The best illustrations are found in Ideker (1981) and his figures 5F and 6H are redrawn and combined in the next figure.
activation fronts 12, 13 & 14 are shown
the circles indicate electrodes
the isophase line relative to activation time is drawn
within one color “oscillators” differ less than half a cycle
arrows indicate movement of isophase line
Not only travel their activation fronts with a locally varying speed, but also are at the same time three subsequent fronts present on the surface of the ventricle.

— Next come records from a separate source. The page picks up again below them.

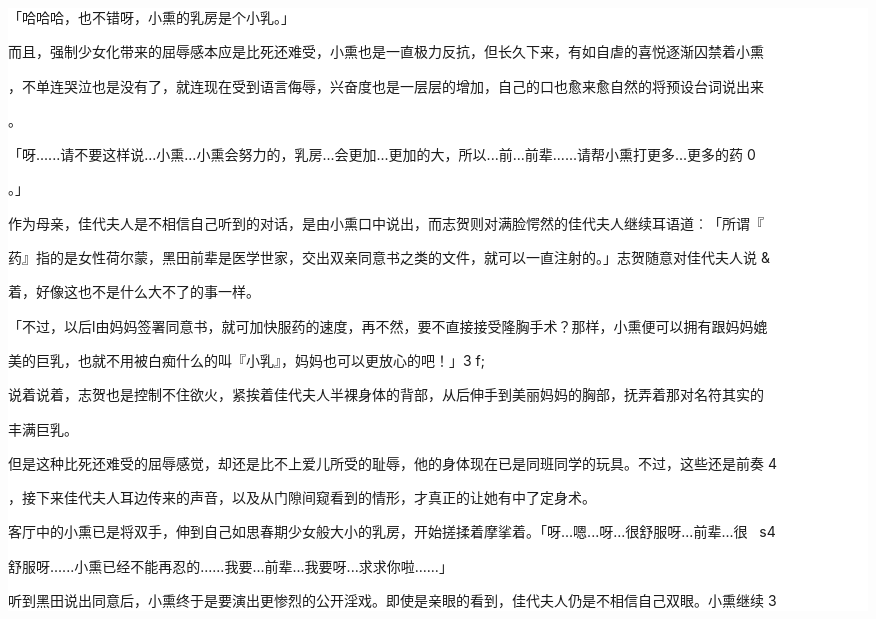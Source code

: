 

「哈哈哈，也不错呀，小熏的乳房是个小乳。」





而且，强制少女化带来的屈辱感本应是比死还难受，小熏也是一直极力反抗，但长久下来，有如自虐的喜悦逐渐囚禁着小熏



，不单连哭泣也是没有了，就连现在受到语言侮辱，兴奋度也是一层层的增加，自己的口也愈来愈自然的将预设台词说出来



。



「呀......请不要这样说...小熏...小熏会努力的，乳房...会更加...更加的大，所以...前...前辈......请帮小熏打更多...更多的药 0



。」



作为母亲，佳代夫人是不相信自己听到的对话，是由小熏口中说出，而志贺则对满脸愕然的佳代夫人继续耳语道︰「所谓『



药』指的是女性荷尔蒙，黑田前辈是医学世家，交出双亲同意书之类的文件，就可以一直注射的。」志贺随意对佳代夫人说 &



着，好像这也不是什么大不了的事一样。



「不过，以后l由妈妈签署同意书，就可加快服药的速度，再不然，要不直接接受隆胸手术？那样，小熏便可以拥有跟妈妈媲



美的巨乳，也就不用被白痴什么的叫『小乳』，妈妈也可以更放心的吧！」3 f;





说着说着，志贺也是控制不住欲火，紧挨着佳代夫人半裸身体的背部，从后伸手到美丽妈妈的胸部，抚弄着那对名符其实的



丰满巨乳。





但是这种比死还难受的屈辱感觉，却还是比不上爱儿所受的耻辱，他的身体现在已是同班同学的玩具。不过，这些还是前奏 4



，接下来佳代夫人耳边传来的声音，以及从门隙间窥看到的情形，才真正的让她有中了定身术。



客厅中的小熏已是将双手，伸到自己如思春期少女般大小的乳房，开始搓揉着摩挲着。「呀...嗯...呀...很舒服呀...前辈...很   s4



舒服呀......小熏已经不能再忍的......我要...前辈...我要呀...求求你啦......」





听到黑田说出同意后，小熏终于是要演出更惨烈的公开淫戏。即使是亲眼的看到，佳代夫人仍是不相信自己双眼。小熏继续 3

If an observer unfamiliar with the history of these fronts would look at the surface of the ventricle at the moment of fig. 9.1 like Wiggers did, he would see however quite a different picture (fig. 9.2), with “waves” travelling in the opposite direction of Ideker, just as the difference between “blocks” and “numbers” in pseudwav in VFMODEL .
4 A computer model
To illustrate the illusion of travelling wavefronts more realistically, a simulation program has been made, that combines the oscillators mentioned in chapter VIII on a heart-like surface. The intrinsic frequency of the oscillator at the apex is 11.6 Hz and of the oscillators at the basis 12.7 Hz. The amount of coupling is variable. The phase difference at the start of “fibrillation” is (partially) based upon data on the total excitation of the isolated human heart (Durrer 1970 and Scher 1979 ). The reader is invitated to experiment with VFMODEL .
5 Conclusion
Modelling the electrical behaviour of the fibrillating heart at the level of external electrodes as weakly, resistive coupled relaxation oscillators with frequency gradients of circa 10% over the whole ventricle, not only explains the results found in chapter VII, but also reunites controversial ideas about ventricular fibrillation as different ways of looking at pseudowaves, caused by the partial entrainment of relaxation oscillators.